Analyzing the metro network in a city like Delhi helps improve urban transportation infrastructure, leading to better city planning and enhanced commuter experiences. Below is the process we can follow for the task of Metro Network Analysis of Delhi:

  1. Determine what you want to achieve. It could be optimizing routes, reducing congestion, improving passenger flow, or understanding travel patterns.
  2. Collect data on metro lines, stations, connections, and transit schedules.
  3. Clean the data for inconsistencies, missing values, or errors.
  4. Create visual representations of the network, such as route maps, passenger flow charts, or heat maps of station congestion.
  5. Analyze how effectively the network handles passenger traffic and meets operational targets.

So, for the task of Delhi Metro Network Analysis, we need to have a dataset based on all metro lines in Delhi and how they connect with each other. I found an ideal dataset for this task. You can download the dataset from here.
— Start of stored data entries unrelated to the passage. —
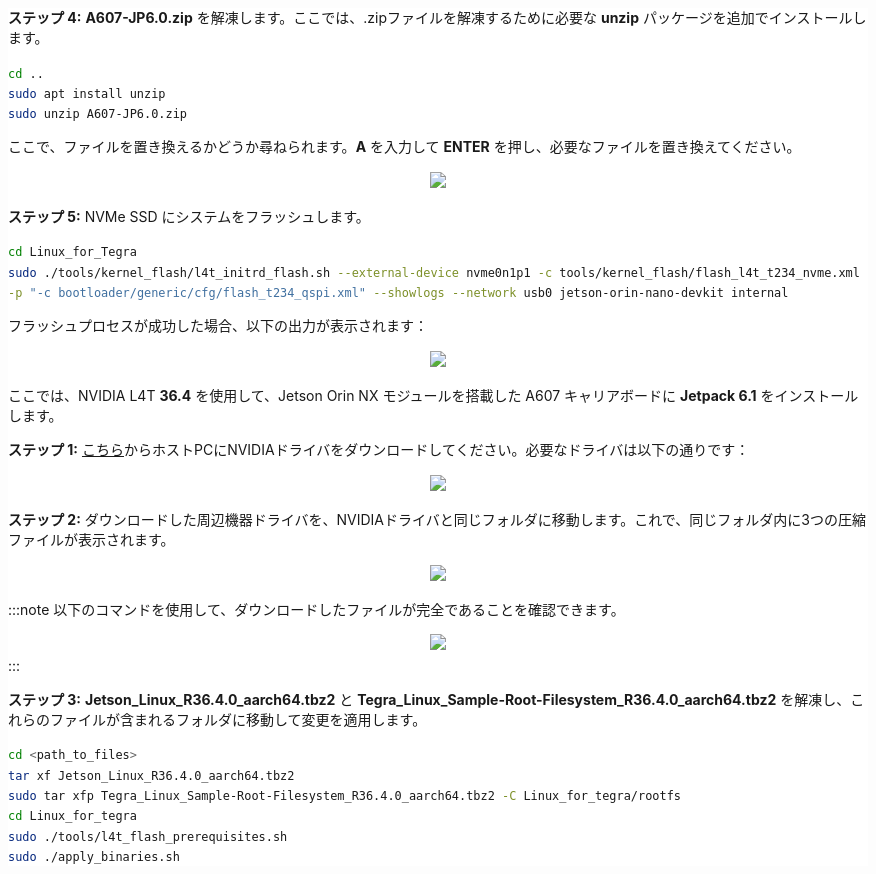 **ステップ 4:** **A607-JP6.0.zip** を解凍します。ここでは、.zipファイルを解凍するために必要な **unzip** パッケージを追加でインストールします。

```sh
cd ..
sudo apt install unzip 
sudo unzip A607-JP6.0.zip
```

ここで、ファイルを置き換えるかどうか尋ねられます。**A** を入力して **ENTER** を押し、必要なファイルを置き換えてください。

<div align="center"><img width={800} src="https://files.seeedstudio.com/wiki/reComputer-Jetson/A607/replace_files.png" /></div>

**ステップ 5:** NVMe SSD にシステムをフラッシュします。

```sh
cd Linux_for_Tegra
sudo ./tools/kernel_flash/l4t_initrd_flash.sh --external-device nvme0n1p1 -c tools/kernel_flash/flash_l4t_t234_nvme.xml -p "-c bootloader/generic/cfg/flash_t234_qspi.xml" --showlogs --network usb0 jetson-orin-nano-devkit internal
```

フラッシュプロセスが成功した場合、以下の出力が表示されます：

<div align="center"><img width={800} src="https://files.seeedstudio.com/wiki/A603/10.jpg" /></div>

</TabItem>

<TabItem value="JP6.1" label="JP6.1">

ここでは、NVIDIA L4T **36.4** を使用して、Jetson Orin NX モジュールを搭載した A607 キャリアボードに **Jetpack 6.1** をインストールします。

**ステップ 1:** [こちら](https://developer.nvidia.com/embedded/jetson-linux-r3640)からホストPCにNVIDIAドライバをダウンロードしてください。必要なドライバは以下の通りです：

<div align="center"><img width={800} src="https://files.seeedstudio.com/wiki/Jetson-AGX-Orin-32GB-H01-Kit/2.jpg" /></div>

**ステップ 2:** ダウンロードした周辺機器ドライバを、NVIDIAドライバと同じフォルダに移動します。これで、同じフォルダ内に3つの圧縮ファイルが表示されます。

<div align="center"><img width={800} src="https://files.seeedstudio.com/wiki/reComputer-Jetson/A607/a607_jp6.1.png" /></div>

:::note
以下のコマンドを使用して、ダウンロードしたファイルが完全であることを確認できます。

<div align="center">
  <img width ="800" src="https://files.seeedstudio.com/wiki/reComputer-Jetson/A607/verify_download_file.webp"/>
</div>
:::

**ステップ 3:** **Jetson_Linux_R36.4.0_aarch64.tbz2** と **Tegra_Linux_Sample-Root-Filesystem_R36.4.0_aarch64.tbz2** を解凍し、これらのファイルが含まれるフォルダに移動して変更を適用します。

```bash
cd <path_to_files>
tar xf Jetson_Linux_R36.4.0_aarch64.tbz2
sudo tar xfp Tegra_Linux_Sample-Root-Filesystem_R36.4.0_aarch64.tbz2 -C Linux_for_tegra/rootfs
cd Linux_for_tegra
sudo ./tools/l4t_flash_prerequisites.sh
sudo ./apply_binaries.sh
```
Metro Network Analysis using Python

Let’s get started with the task of Delhi Metro Network Analysis by importing the necessary Python libraries and the dataset:

import pandas as pd
import folium
import plotly.express as px
import plotly.graph_objects as go
from plotly.subplots import make_subplots
import plotly.io as pio
pio.templates.default = "plotly_white"

metro_data = pd.read_csv("Delhi Metro Network.csv")

print(metro_data.head())
   Station ID         Station Name  Distance from Start (km)          Line  \
0 1 Jhil Mil 10.3 Red line
1 2 Welcome [Conn: Red] 46.8 Pink line
2 3 DLF Phase 3 10.0 Rapid Metro
3 4 Okhla NSIC 23.8 Magenta line
4 5 Dwarka Mor 10.2 Blue line

Opening Date Station Layout Latitude Longitude
0 2008-04-06 Elevated 28.675790 77.312390
1 2018-10-31 Elevated 28.671800 77.277560
2 2013-11-14 Elevated 28.493600 77.093500
3 2017-12-25 Elevated 28.554483 77.264849
4 2005-12-30 Elevated 28.619320 77.033260

Now, let’s have a look at whether the dataset has any null values or not and then look at the data types:

# checking for missing values
missing_values = metro_data.isnull().sum()

# checking data types
data_types = metro_data.dtypes

missing_values
Station ID                  0
Station Name 0
Distance from Start (km) 0
Line 0
Opening Date 0
Station Layout 0
Latitude 0
Longitude 0
dtype: int64
data_types
Station ID                    int64
Station Name object
Distance from Start (km) float64
Line object
Opening Date object
Station Layout object
Latitude float64
Longitude float64
dtype: object

Now, I’ll convert the Opening Date column to a datetime format for ease of analysis:

# converting 'Opening Date' to datetime format
metro_data['Opening Date'] = pd.to_datetime(metro_data['Opening Date'])

Geospatial Analysis

Now, I’ll start by visualizing the locations of the metro stations on a map. It will give us an insight into the geographical distribution of the stations across Delhi. We will use the latitude and longitude data to plot each station.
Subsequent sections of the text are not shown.